Some form of this post will eventually be included in Living with People I Want to Punch in the Throat. It is unedited and in rough draft form.
When strangers think of our family, I’m pretty sure the word “athletic” never comes to mind. We’re weird introverted extroverted know-it-alls without filters who can’t run. (This is where my family members will take exception and declare they can absolutely run, thank you very much! And then I’ll have to be clear about what I mean: they can run but only if there’s a reward or a serial killer involved. I can’t run no matter the circumstances. I’m on everyone’s zombie apocalypse team so they can leave me behind to be devoured while they run.)
What I’m trying to say is no one in my family is going to end up a professional athlete.
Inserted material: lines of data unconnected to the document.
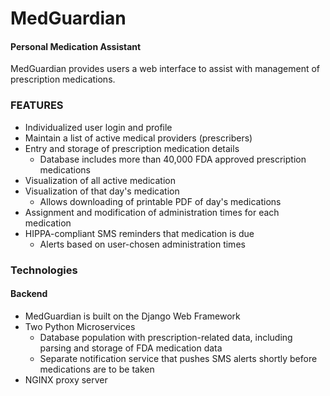 # **MedGuardian**

<h4>Personal Medication Assistant</h4>

<p>MedGuardian provides users a web interface to assist with management of prescription medications.</p>
<h3>FEATURES</h3>
<ul>
  <li>Individualized user login and profile</li>
  <li>Maintain a list of active medical providers (prescribers)</li>
  <li>Entry and storage of prescription medication details
    <ul>
      <li>Database includes  more than 40,000 FDA approved prescription medications</li>
    </ul>
  </li>
  <li>Visualization of all active medication</li>
  <li>Visualization of that day's medication
    <ul>
      <li>Allows downloading of printable PDF of day's medications</li>
    </ul>
  </li>
  <li>Assignment and modification of administration times for each medication</li>
  <li>HIPPA-compliant SMS reminders that medication is due
    <ul>
      <li>Alerts based on user-chosen administration times</li>
    </ul>
  </li>
</ul>

<h3>Technologies</h3>

<h4>Backend</h4>
<ul>
  <li>MedGuardian is built on the Django Web Framework</li>
  <li>Two Python Microservices
    <ul>
      <li>Database population with prescription-related data, including parsing and storage of FDA medication data</li>
      <li>Separate notification service that pushes SMS alerts shortly before medications are to be taken</li>
    </ul>
  </li>
  <li>NGINX proxy server</li>
</ul>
I don’t even think anyone in my family will get any type of college scholarship for athletics.
Because of the kids lack of athletic genes, my inability to plan for the future, and the Hubs’ cheap bastardness (yes, that’s absolutely a word), our kids never played “professional sports.” I call them professional sports, because those elite teams don’t fuck around. There was a time where Gomer wanted to try out for a specialized sports team and the organizer laughed in my face and told me I needed to get on the try-outs list when he was born. I know families paying coaches monthly fees more than my mortgage payment. I know kids who get up at the ass-crack of dawn to practice.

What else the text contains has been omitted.